Cybercriminals never stop in their quest for money and have no intention of doing so – the more schemes they’re able to come up with, the better it is for their financial well-being. It’s also good for them when their deeds go hidden, as it allows them to make profit without having to look over their shoulder and avoid potential punishment. Such was the case with Dark Tequila, which has been attacking Mexican bank customers since 2013 and had only now come to light. Its purpose lies in stealing financial information and log-in credentials for a variety of popular online services.
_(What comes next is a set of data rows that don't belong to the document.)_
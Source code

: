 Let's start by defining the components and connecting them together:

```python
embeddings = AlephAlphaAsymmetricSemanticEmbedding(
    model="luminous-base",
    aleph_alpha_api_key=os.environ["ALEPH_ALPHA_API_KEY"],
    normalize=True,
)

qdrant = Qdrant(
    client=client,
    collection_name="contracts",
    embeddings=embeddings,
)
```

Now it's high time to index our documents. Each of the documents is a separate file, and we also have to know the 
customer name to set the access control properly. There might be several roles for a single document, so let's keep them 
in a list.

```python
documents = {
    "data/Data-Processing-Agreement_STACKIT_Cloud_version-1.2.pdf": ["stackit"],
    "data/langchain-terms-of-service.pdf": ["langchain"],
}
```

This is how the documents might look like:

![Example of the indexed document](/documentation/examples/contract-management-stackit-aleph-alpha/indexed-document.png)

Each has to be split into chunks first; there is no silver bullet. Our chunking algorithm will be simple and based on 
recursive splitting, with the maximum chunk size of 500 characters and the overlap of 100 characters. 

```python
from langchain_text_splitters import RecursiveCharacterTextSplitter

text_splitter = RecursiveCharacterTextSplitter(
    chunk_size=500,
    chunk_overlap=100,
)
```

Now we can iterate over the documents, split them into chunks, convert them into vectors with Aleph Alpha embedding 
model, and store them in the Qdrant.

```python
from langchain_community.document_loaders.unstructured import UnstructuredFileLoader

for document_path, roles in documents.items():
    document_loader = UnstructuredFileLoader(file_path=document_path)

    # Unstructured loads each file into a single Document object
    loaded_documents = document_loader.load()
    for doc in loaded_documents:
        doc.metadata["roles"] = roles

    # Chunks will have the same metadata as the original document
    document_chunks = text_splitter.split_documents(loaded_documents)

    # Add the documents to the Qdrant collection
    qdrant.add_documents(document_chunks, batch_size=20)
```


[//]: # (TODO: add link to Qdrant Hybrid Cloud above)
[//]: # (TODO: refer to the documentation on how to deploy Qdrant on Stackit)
The discovery was made by Kaspersky Lab on August 21, 2018 and the multi-stage, highly modular threat has been employing spear phishing scams in its attacks. People behind it are said to come from Latin America and be speaking Spanish. Kaspersky, via the blog post, also adds that compromised USB drives were used to achieve that goal. The final payload is supposed to target Microsoft Office 365, Amazon, Register, Dropbox, Zimbra email, Softlayer, Rackspace, Namecheap, GoDaddy, Bitbucket, IBM lotus notes clients, web hosting control panels cPanels and Plesh, online flight reservation systems, Mexican banks and much, much more.
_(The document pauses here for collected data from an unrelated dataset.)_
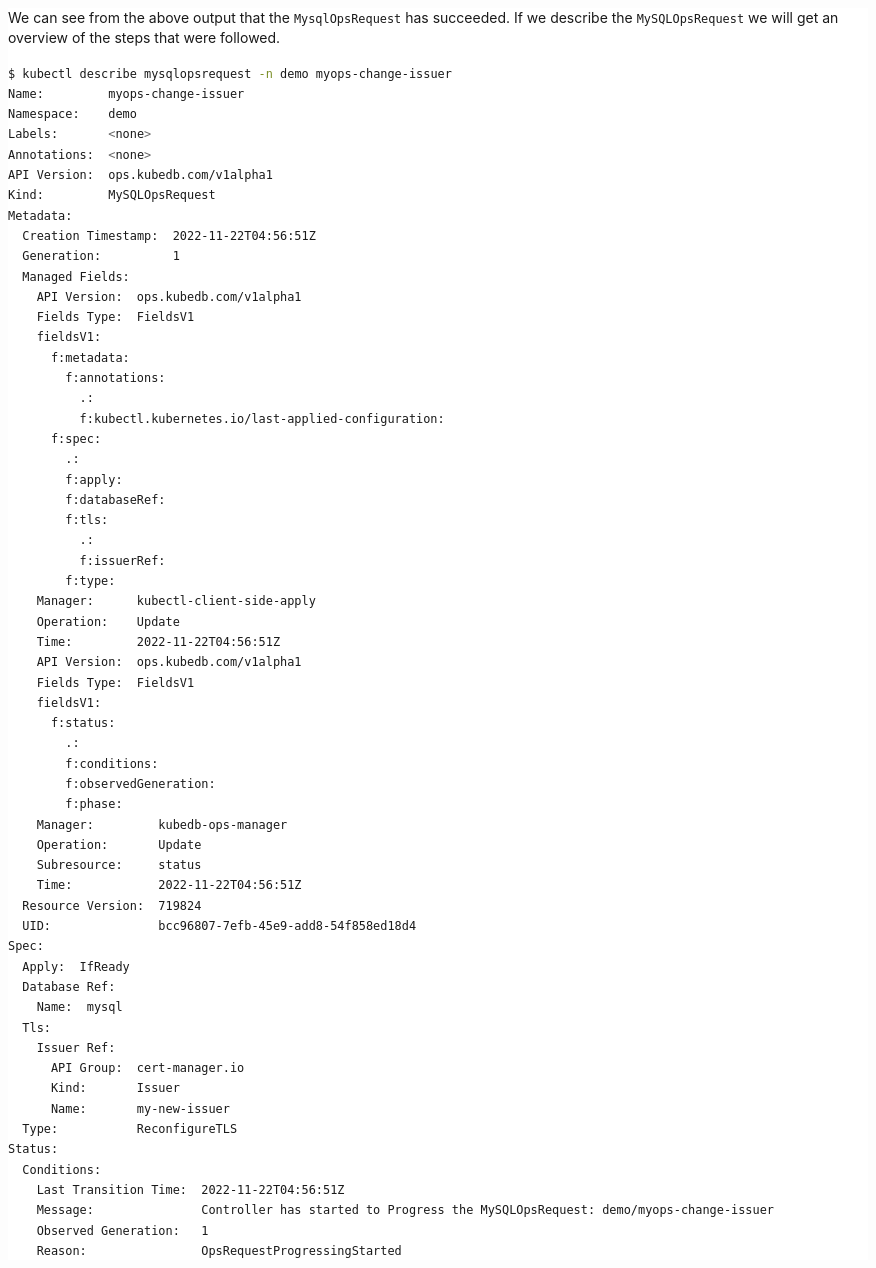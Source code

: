 We can see from the above output that the `MysqlOpsRequest` has succeeded. If we describe the `MySQLOpsRequest` we will get an overview of the steps that were followed.

```bash
$ kubectl describe mysqlopsrequest -n demo myops-change-issuer
Name:         myops-change-issuer
Namespace:    demo
Labels:       <none>
Annotations:  <none>
API Version:  ops.kubedb.com/v1alpha1
Kind:         MySQLOpsRequest
Metadata:
  Creation Timestamp:  2022-11-22T04:56:51Z
  Generation:          1
  Managed Fields:
    API Version:  ops.kubedb.com/v1alpha1
    Fields Type:  FieldsV1
    fieldsV1:
      f:metadata:
        f:annotations:
          .:
          f:kubectl.kubernetes.io/last-applied-configuration:
      f:spec:
        .:
        f:apply:
        f:databaseRef:
        f:tls:
          .:
          f:issuerRef:
        f:type:
    Manager:      kubectl-client-side-apply
    Operation:    Update
    Time:         2022-11-22T04:56:51Z
    API Version:  ops.kubedb.com/v1alpha1
    Fields Type:  FieldsV1
    fieldsV1:
      f:status:
        .:
        f:conditions:
        f:observedGeneration:
        f:phase:
    Manager:         kubedb-ops-manager
    Operation:       Update
    Subresource:     status
    Time:            2022-11-22T04:56:51Z
  Resource Version:  719824
  UID:               bcc96807-7efb-45e9-add8-54f858ed18d4
Spec:
  Apply:  IfReady
  Database Ref:
    Name:  mysql
  Tls:
    Issuer Ref:
      API Group:  cert-manager.io
      Kind:       Issuer
      Name:       my-new-issuer
  Type:           ReconfigureTLS
Status:
  Conditions:
    Last Transition Time:  2022-11-22T04:56:51Z
    Message:               Controller has started to Progress the MySQLOpsRequest: demo/myops-change-issuer
    Observed Generation:   1
    Reason:                OpsRequestProgressingStarted
```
The total amount of Dark Tequila modules that have been successfully identified by Kaspersky is six. The first of those makes command-and-control server communication possible. With its help, all the other modules are controlled remotely and the instructions are given to them, such as decrypt and activate. Per Kaspersky, “it verifies if a man-in-the-middle network check is being performed, by validating the certificates with a few very popular websites.” As far as other modules go, the second one includes combination keylogger and Windows Monitor. They’re used to steal personal data from services mentioned above and there’s also an information stealer that transfers passwords from emails, FTP clients and Internet browsers to con artists – this is the third module. All of the data is then encrypted and uploaded to the C&C server.
It doesn’t end here, however. Cybercriminals have put a lot of detail and care into their creation, as it’s also equipped with a module that helps destroy any traces of Dark Tequila if it finds itself in a research environment. The virus is capable of recognizing anti-bugging environments, virtual machines and devices that have security software installed on them. For that reason, it doesn’t even launch itself and stays in the shadows until it sees that there’s no danger involved and that it’s absolutely safe to begin operations. This is the fourth discovered module.
The fifth one is there to compromise USB, doing so by copying Dark Tequila to removable drives that came in contact with the computer having this malware inside of it. The sixth and final one exists to ensure that there’re no disruptions in this threat’s operations and that it’s running the way it should. Kaspersky notes that users from other parts of the world shouldn’t take the virus lightly due to its Mexican field of operations – it can easily switch focus and target any other system. It also says that malware connected to Dark Tequila is “unusually sophisticated” for something like this. All in all, it’s a dangerous scheme and one that should be prevented from unfolding at all costs. Security software needs to always be kept up-to-date and running, and anything that raises suspicions on the Internet is best to avoid. Doing this should be enough to significantly reduce the possibility of this type of threat breaking inside the device and firmly guard all the information stored on it.